I can't get the right answer to this question I think I have a small mistake somewhere but I can't find it...
a) for which numbers $b$ is the matrix $A = \begin{bmatrix}1 & b \\ b & 9\end{bmatrix}$ positive definite?

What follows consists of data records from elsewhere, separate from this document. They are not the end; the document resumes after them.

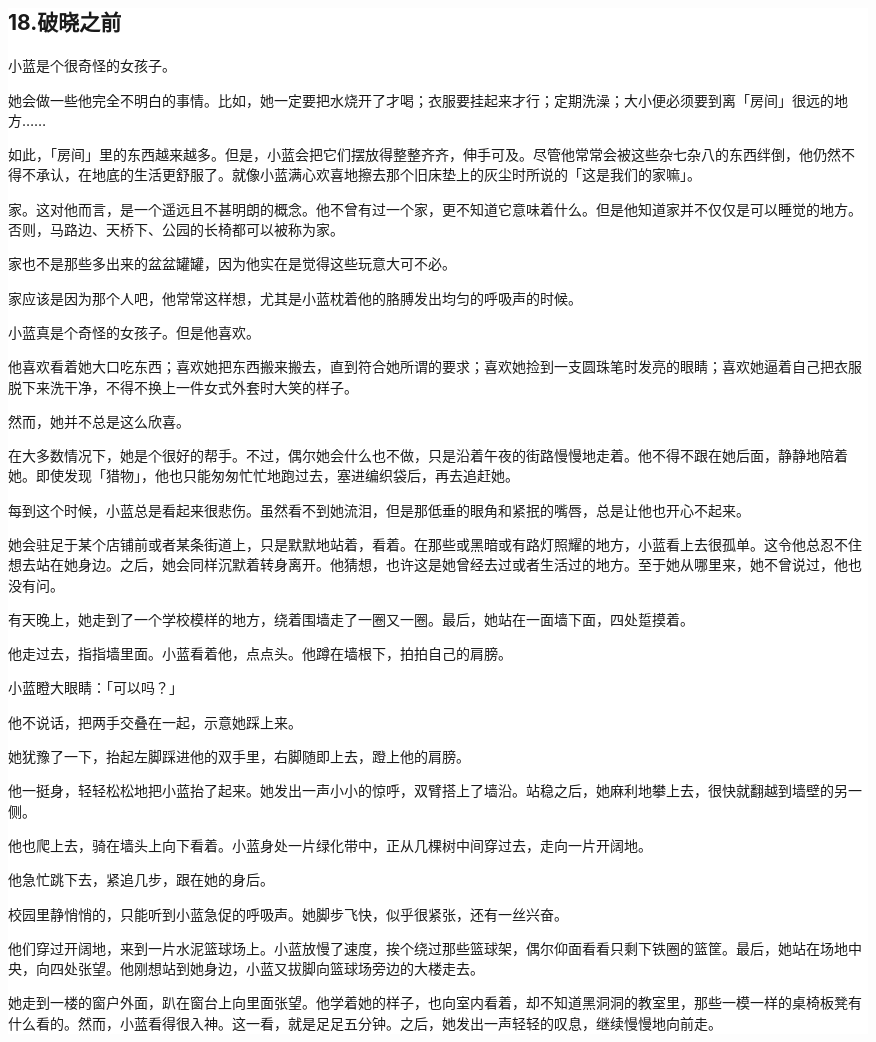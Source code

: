 ## 18.破晓之前
小蓝是个很奇怪的女孩子。


她会做一些他完全不明白的事情。比如，她一定要把水烧开了才喝；衣服要挂起来才行；定期洗澡；大小便必须要到离「房间」很远的地方……


如此，「房间」里的东西越来越多。但是，小蓝会把它们摆放得整整齐齐，伸手可及。尽管他常常会被这些杂七杂八的东西绊倒，他仍然不得不承认，在地底的生活更舒服了。就像小蓝满心欢喜地擦去那个旧床垫上的灰尘时所说的「这是我们的家嘛」。


家。这对他而言，是一个遥远且不甚明朗的概念。他不曾有过一个家，更不知道它意味着什么。但是他知道家并不仅仅是可以睡觉的地方。否则，马路边、天桥下、公园的长椅都可以被称为家。


家也不是那些多出来的盆盆罐罐，因为他实在是觉得这些玩意大可不必。


家应该是因为那个人吧，他常常这样想，尤其是小蓝枕着他的胳膊发出均匀的呼吸声的时候。


小蓝真是个奇怪的女孩子。但是他喜欢。


他喜欢看着她大口吃东西；喜欢她把东西搬来搬去，直到符合她所谓的要求；喜欢她捡到一支圆珠笔时发亮的眼睛；喜欢她逼着自己把衣服脱下来洗干净，不得不换上一件女式外套时大笑的样子。


然而，她并不总是这么欣喜。


在大多数情况下，她是个很好的帮手。不过，偶尔她会什么也不做，只是沿着午夜的街路慢慢地走着。他不得不跟在她后面，静静地陪着她。即使发现「猎物」，他也只能匆匆忙忙地跑过去，塞进编织袋后，再去追赶她。


每到这个时候，小蓝总是看起来很悲伤。虽然看不到她流泪，但是那低垂的眼角和紧抿的嘴唇，总是让他也开心不起来。


她会驻足于某个店铺前或者某条街道上，只是默默地站着，看着。在那些或黑暗或有路灯照耀的地方，小蓝看上去很孤单。这令他总忍不住想去站在她身边。之后，她会同样沉默着转身离开。他猜想，也许这是她曾经去过或者生活过的地方。至于她从哪里来，她不曾说过，他也没有问。


有天晚上，她走到了一个学校模样的地方，绕着围墙走了一圈又一圈。最后，她站在一面墙下面，四处踅摸着。


他走过去，指指墙里面。小蓝看着他，点点头。他蹲在墙根下，拍拍自己的肩膀。


小蓝瞪大眼睛：「可以吗？」


他不说话，把两手交叠在一起，示意她踩上来。


她犹豫了一下，抬起左脚踩进他的双手里，右脚随即上去，蹬上他的肩膀。


他一挺身，轻轻松松地把小蓝抬了起来。她发出一声小小的惊呼，双臂搭上了墙沿。站稳之后，她麻利地攀上去，很快就翻越到墙壁的另一侧。


他也爬上去，骑在墙头上向下看着。小蓝身处一片绿化带中，正从几棵树中间穿过去，走向一片开阔地。


他急忙跳下去，紧追几步，跟在她的身后。


校园里静悄悄的，只能听到小蓝急促的呼吸声。她脚步飞快，似乎很紧张，还有一丝兴奋。


他们穿过开阔地，来到一片水泥篮球场上。小蓝放慢了速度，挨个绕过那些篮球架，偶尔仰面看看只剩下铁圈的篮筐。最后，她站在场地中央，向四处张望。他刚想站到她身边，小蓝又拔脚向篮球场旁边的大楼走去。


她走到一楼的窗户外面，趴在窗台上向里面张望。他学着她的样子，也向室内看着，却不知道黑洞洞的教室里，那些一模一样的桌椅板凳有什么看的。然而，小蓝看得很入神。这一看，就是足足五分钟。之后，她发出一声轻轻的叹息，继续慢慢地向前走。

b) Factor $A = LDL^T$ when $b$ is in the range for positive definiteness
c) Find the minimum value of $F = \frac{1}{2}(x^2 + 2bxy + 9y^2) - y$ for $b$ in this range
d) what is the minimum if $b = 3$
My answer is as follows
a) when $-3 < b < 3$ because $a > 0 \text{ and } ac > b^2$ must be true
b)
$$ \begin{bmatrix} 1 & 0 \\ 2 & 1 \end{bmatrix} \begin{bmatrix} 1 & 0 \\ 0 & 5 \end{bmatrix} \begin{bmatrix} 1 & 2 \\ 0 & 1 \end{bmatrix} $$
c) This is where I am stuck with the wrong answer... I should check that $\frac{\partial}{\partial x} = \frac{\partial}{\partial y} = 0$ when x is in the right range (lets say x = 2)...
$$ \begin{aligned} \frac{\partial F}{\partial x} &= x + 2y \\ \frac{\partial F}{\partial y} &= 2x + 9y - 1 \\ \end{aligned} $$
the first one is equal to 0 at $(0, 0)$ and the second one is equal to 0 at $(\frac{1}{2}, 0) \text{ and } (0, \frac{1}{9})$ which means they don't equal 0 at the same spot??
c) You need to find the partial derivatives parametrically: $$F_x=\left(\frac{1}{2}(x^2 + 2bxy + 9y^2) - y\right)'_x=x+by=0 \Rightarrow x=-by;\\ F_y=\left(\frac{1}{2}(x^2 + 2bxy + 9y^2) - y\right)'_y=bx+9y-1=0 \Rightarrow -b^2y+9y-1=0 \Rightarrow \\ y=\frac1{9-b^2}, x=\frac{b}{b^2-9}\\ $$ The second order test: $$F_{xx}=1>0,F_{yy}=9>0,F_{xy}=b,\\ \Delta=F_{xx}F_{yy}-F_{xy}^2=9-b^2>0 \ \ \text{for minimum, which is the range of $b$ from a)}$$ d) if $b=3$, there is no stationary point as the system of equations $F_x=0,F_y=0$ does not have a solution.